Action item
Among the entries below, one stretch runs from the line that contains "the linked-cell algorithm." through the line that contains "cell iteration level.". Repeat that stretch exactly, ends included, and only that.

[Source texts of formatted documents]
• • • •
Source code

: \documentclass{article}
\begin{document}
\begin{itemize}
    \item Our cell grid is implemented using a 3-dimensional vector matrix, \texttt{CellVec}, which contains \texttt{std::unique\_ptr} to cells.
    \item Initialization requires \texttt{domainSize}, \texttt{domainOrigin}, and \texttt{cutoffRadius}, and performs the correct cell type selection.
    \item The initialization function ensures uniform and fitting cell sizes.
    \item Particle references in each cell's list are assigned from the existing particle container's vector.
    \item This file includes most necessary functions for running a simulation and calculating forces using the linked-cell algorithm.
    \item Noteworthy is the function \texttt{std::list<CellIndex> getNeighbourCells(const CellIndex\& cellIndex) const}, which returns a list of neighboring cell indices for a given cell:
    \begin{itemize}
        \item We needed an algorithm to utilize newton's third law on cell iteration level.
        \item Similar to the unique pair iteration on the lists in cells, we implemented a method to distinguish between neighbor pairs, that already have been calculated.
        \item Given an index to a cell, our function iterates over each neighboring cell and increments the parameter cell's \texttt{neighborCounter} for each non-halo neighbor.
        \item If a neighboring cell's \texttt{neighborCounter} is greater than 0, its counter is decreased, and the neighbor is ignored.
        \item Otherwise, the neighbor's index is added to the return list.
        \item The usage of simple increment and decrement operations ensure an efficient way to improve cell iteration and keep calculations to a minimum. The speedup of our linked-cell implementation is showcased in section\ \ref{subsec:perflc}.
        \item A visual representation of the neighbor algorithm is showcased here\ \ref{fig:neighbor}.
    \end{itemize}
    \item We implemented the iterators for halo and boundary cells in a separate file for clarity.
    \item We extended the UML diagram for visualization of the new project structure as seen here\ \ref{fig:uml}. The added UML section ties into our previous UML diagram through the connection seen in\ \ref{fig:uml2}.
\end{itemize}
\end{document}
• • • •
Exercise solution
    \item This file includes most necessary functions for running a simulation and calculating forces using the linked-cell algorithm.
    \item Noteworthy is the function \texttt{std::list<CellIndex> getNeighbourCells(const CellIndex\& cellIndex) const}, which returns a list of neighboring cell indices for a given cell:
    \begin{itemize}
        \item We needed an algorithm to utilize newton's third law on cell iteration level.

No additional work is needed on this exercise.